In: Escritos de São Francisco. Rio de Janeiro: Editora Vozes
A 30 de Setembro, sentindo o seu fim cada vez mais próximo convoca os seus amigos, abençoou-os e com voz débil despediu-se deles. “Apresso-me a ir ao encontro do Senhor, e tenho confiança de que vou estar com o meu Deus, a quem servi com o meu espírito”. Entretanto, na manhã de 3 de Outubro de 1226, Francesco disse aos amigos que cuidavam dele: “Quando virdes que cheguei ao fim, colocai-me nu no chão, e deixai-me ali pelo tempo necessário para a minha última caminhada”. Pela tarde, ouviram-no a murmurar os versos iniciais do Salmo 141.
Os seus amigos acederam ao seu pedido e colocaram-no despido no chão. Dessa forma, Francisco partia exprimindo quem era e de quem era filho, prestes a renascer para a eternidade. Após um breve tempo, foi novamente vestido com a sua túnica e deposto no seu leito de palha. Bernardo e Giles, seus companheiros durante 18 anos, tomaram-lhe as mãos: “Fiz o que me cabia”, sussurrou Francisco. “Que Cristo vos ensine o que vos cabe”.

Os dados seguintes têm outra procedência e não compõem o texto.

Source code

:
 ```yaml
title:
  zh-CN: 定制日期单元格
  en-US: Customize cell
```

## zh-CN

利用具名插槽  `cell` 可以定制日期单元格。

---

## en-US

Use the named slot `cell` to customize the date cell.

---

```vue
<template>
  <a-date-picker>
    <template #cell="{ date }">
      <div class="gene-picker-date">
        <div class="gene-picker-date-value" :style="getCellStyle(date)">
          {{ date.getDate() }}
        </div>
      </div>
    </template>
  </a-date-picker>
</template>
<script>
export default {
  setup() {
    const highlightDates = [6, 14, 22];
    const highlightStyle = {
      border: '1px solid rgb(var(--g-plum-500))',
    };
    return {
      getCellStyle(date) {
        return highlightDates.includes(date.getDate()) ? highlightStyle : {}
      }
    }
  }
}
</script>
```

Uma radiosa luz azulada de tarde brilhou por sobre o vale e cobriu as colinas acima de Assis. Ao descrever os seus últimos momentos, os amigos de Francisco jamais esquecem o último detalhe: “Muitos pássaros, chamados de cotovias, esvoaçaram sobre o teto da cabana onde ele passou os últimos instantes, descrevendo círculos e cantando”.